Using the records below, repeat exactly the lines from the one holding "# 🎖 Honors and Awards" through the one holding "- *2024.11*, Typical", both ends included, and no others.

Stored data:
--------------------------------------------------
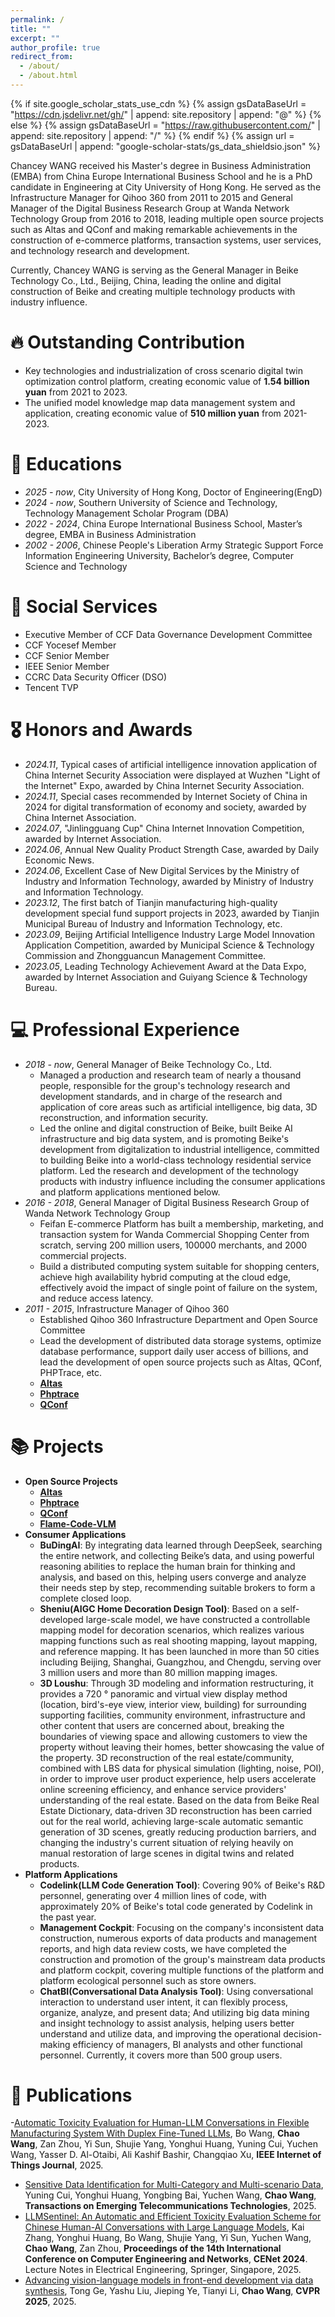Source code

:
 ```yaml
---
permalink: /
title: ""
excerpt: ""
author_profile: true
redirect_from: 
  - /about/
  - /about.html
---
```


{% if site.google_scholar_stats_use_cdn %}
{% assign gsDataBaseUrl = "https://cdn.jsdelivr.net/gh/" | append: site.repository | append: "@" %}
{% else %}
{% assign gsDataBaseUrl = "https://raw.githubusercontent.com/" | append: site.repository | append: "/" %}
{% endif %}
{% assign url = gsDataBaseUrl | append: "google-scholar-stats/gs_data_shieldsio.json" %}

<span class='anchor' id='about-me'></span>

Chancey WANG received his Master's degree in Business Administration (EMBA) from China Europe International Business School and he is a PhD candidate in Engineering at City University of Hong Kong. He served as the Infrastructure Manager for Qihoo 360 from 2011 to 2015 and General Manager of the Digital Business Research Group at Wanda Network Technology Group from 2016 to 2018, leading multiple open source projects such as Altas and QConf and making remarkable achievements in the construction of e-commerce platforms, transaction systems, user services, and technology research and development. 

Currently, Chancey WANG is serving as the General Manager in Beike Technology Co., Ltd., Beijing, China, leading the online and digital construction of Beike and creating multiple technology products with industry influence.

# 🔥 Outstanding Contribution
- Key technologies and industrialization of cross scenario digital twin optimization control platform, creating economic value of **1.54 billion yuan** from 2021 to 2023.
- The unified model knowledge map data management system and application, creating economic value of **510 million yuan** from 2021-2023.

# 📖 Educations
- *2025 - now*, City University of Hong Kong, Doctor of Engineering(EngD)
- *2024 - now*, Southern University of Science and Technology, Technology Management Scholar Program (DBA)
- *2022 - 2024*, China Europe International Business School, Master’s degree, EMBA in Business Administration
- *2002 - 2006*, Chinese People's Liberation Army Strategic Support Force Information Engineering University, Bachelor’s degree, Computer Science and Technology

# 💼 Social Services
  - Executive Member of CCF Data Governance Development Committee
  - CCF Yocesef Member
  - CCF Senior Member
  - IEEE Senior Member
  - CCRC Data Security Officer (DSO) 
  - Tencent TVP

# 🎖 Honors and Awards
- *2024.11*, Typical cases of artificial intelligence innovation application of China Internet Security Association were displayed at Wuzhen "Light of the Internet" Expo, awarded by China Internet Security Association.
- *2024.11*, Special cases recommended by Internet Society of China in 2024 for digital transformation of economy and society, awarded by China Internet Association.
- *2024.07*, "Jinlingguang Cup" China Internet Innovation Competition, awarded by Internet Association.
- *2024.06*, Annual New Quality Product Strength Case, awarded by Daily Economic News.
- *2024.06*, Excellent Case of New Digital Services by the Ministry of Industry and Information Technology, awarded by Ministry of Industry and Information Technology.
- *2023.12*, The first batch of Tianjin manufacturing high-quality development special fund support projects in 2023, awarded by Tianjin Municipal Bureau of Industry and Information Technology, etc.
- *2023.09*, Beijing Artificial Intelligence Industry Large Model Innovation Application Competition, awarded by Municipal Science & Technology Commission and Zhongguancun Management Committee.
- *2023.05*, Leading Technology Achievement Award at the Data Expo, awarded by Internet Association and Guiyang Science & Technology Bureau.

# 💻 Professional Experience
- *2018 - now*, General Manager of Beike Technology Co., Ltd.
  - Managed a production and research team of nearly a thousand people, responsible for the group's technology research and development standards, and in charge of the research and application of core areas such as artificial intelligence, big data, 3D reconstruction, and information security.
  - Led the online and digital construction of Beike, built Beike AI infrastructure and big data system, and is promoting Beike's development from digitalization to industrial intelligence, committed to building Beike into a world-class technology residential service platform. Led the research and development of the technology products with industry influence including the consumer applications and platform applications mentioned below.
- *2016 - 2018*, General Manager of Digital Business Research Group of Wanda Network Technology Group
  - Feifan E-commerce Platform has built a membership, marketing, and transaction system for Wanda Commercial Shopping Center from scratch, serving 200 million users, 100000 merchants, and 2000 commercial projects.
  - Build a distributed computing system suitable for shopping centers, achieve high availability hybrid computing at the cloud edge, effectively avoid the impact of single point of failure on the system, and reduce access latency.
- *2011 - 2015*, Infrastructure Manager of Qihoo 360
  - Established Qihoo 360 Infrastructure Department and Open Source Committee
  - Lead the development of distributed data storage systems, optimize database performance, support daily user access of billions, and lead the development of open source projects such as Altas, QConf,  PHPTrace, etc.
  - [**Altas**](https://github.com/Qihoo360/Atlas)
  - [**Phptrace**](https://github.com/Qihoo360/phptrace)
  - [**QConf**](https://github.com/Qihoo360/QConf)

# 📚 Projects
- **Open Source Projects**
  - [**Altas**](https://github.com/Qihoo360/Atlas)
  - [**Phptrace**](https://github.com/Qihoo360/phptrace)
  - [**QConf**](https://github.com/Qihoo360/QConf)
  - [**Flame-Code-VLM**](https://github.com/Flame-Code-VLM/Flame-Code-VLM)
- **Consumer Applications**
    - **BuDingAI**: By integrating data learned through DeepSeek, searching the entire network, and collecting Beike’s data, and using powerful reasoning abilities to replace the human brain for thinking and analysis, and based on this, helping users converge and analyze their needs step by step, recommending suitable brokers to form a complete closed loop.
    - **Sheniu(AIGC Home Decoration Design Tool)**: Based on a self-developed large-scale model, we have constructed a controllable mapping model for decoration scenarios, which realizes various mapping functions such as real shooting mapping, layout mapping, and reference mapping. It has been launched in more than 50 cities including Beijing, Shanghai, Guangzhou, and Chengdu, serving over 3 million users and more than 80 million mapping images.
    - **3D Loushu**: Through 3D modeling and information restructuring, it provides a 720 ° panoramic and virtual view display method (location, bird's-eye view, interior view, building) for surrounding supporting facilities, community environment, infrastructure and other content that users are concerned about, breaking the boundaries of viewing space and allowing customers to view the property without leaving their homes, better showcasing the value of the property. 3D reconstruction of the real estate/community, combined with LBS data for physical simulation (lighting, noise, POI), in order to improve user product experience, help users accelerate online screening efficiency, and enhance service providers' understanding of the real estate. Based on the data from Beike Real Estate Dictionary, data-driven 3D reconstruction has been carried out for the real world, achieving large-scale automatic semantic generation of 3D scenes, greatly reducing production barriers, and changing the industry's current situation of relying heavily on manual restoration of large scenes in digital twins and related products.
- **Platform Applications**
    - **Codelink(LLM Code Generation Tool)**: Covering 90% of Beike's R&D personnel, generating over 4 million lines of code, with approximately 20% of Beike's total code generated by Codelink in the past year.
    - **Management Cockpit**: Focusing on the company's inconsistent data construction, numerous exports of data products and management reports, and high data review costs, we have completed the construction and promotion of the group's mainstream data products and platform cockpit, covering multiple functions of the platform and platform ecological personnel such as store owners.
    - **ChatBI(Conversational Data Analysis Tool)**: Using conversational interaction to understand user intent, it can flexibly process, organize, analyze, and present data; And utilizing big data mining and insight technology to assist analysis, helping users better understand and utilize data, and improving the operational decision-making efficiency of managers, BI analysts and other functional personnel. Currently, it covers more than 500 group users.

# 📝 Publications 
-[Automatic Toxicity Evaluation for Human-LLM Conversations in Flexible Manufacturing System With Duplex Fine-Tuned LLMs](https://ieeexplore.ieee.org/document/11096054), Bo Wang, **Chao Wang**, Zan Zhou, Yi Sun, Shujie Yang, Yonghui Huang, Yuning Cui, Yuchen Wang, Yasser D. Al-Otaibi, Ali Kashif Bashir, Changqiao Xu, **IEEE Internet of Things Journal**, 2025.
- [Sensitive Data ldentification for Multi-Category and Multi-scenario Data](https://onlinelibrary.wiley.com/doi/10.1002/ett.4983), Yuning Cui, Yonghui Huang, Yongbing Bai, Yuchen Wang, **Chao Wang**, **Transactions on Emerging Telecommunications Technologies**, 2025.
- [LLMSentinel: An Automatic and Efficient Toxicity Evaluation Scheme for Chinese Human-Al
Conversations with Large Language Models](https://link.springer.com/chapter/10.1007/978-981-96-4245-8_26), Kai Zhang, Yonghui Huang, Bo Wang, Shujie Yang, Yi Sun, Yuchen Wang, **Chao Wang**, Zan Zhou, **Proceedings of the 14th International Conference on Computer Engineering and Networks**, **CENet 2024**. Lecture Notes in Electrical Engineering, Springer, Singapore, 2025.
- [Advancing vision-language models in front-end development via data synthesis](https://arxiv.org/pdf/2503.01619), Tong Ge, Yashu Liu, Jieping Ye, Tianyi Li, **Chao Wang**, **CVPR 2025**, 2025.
--------------------------------------------------
**Response box**.
# 🎖 Honors and Awards
- *2024.11*, Typical cases of artificial intelligence innovation application of China Internet Security Association were displayed at Wuzhen "Light of the Internet" Expo, awarded by China Internet Security Association.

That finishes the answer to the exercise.